Le traitement d'une carie juxta-gingivale de classe III ou V nécessite un accès cervical qui oblige à écarter provisoirement la gencive libre. La réalisation d'une déflexion mécanique peut permettre de restaurer la dent dans de meilleures conditions tout en facilitant la mise en place du champ opératoire [7].
En prothèse fixée, l'enregistrement des limites cervicales représente une étape clé. Lorsque les limites sont infra-gingivales, elles sont plus difficiles à enregistrer, ce qui impose au praticien d'effectuer une déflexion gingivale avant d'utiliser un matériau à empreinte [6,26]. Les techniques sous forme de pâte sont indiquées en présence d'un parodonte fin ou intermédiaire, car elles offrent une ouverture sulculaire de 0,2 mm pendant plusieurs minutes (fig. 4g et 4h) [7]. Face à un parodonte épais, plus fibreux et plus résistant, l'utilisation d'un cordonnet imprégné est alors préférable [22,27].

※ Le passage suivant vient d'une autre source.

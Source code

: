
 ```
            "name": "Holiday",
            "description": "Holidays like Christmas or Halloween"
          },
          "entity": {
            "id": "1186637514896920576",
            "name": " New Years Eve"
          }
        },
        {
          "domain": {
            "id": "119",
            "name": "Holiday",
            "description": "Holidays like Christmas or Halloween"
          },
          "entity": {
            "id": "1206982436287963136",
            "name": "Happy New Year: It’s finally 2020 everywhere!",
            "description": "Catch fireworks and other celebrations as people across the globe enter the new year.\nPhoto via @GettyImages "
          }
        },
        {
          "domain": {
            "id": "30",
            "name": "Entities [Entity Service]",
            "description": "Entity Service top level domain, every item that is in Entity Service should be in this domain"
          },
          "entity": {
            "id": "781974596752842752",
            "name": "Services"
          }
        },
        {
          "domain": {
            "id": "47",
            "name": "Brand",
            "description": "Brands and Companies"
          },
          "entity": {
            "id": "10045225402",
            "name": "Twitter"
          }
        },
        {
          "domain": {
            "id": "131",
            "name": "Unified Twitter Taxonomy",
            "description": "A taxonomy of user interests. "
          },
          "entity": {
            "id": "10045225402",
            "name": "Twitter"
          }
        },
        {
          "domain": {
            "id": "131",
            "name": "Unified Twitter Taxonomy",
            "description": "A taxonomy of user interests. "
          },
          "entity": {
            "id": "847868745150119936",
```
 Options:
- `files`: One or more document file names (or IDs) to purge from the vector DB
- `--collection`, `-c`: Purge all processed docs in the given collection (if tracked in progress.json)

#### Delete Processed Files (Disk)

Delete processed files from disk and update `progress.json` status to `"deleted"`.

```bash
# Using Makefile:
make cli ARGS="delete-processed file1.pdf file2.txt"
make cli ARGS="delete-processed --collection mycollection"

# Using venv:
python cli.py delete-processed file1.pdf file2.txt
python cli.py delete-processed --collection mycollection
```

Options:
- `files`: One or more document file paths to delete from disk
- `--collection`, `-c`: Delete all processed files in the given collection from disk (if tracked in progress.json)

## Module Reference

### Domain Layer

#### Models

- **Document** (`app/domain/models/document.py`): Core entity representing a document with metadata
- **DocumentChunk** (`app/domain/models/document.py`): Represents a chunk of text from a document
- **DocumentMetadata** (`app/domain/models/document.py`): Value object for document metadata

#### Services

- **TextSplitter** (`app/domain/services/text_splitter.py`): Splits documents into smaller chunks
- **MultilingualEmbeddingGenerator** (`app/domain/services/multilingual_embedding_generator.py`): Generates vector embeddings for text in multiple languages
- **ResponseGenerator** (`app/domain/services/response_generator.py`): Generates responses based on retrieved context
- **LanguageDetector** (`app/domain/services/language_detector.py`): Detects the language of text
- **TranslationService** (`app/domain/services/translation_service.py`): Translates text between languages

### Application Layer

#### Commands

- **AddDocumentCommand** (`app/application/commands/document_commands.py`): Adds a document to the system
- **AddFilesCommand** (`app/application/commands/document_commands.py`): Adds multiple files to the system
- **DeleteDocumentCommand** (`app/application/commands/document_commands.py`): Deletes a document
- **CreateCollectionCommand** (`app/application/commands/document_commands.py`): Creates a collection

Enfin, l'étape du rebasage de la couronne provisoire nécessite aussi une adaptation précise aux limites cervicales. Pour faciliter l'ajustage de la résine et gérer des situations parodontales inflammatoires ou traumatiques, des techniques mécanico-chimiques peuvent être utilisées [28].
Face à la diversité des situations cliniques nécessitant une mise en condition gingivale, il semble qu'il n'existe aucune solution « miracle » capable de tout gérer. Il est donc nécessaire d'analyser chaque contexte clinique (type de parodonte, état inflammatoire…) pour bien déterminer les objectifs que l'on souhaite atteindre. Parmi les techniques disponibles, un choix est ensuite réalisé (tableau I) pour offrir le meilleur rapport entre efficacité clinique et respect du parodonte.
La mise en condition gingivale reste et restera certainement un sujet d'actualité, que ce soit dans la gestion plus technique des empreintes dans le cadre de la CFAO (fig. 4i et 4j) [29], dans l'étude de nouvelles techniques de substitution (laser) ou dans la proposition d'approches transversales originales (utilisation de l'Expasyl® pour la gestion de l'hémostase lors des chirurgies péri-apicales [30]).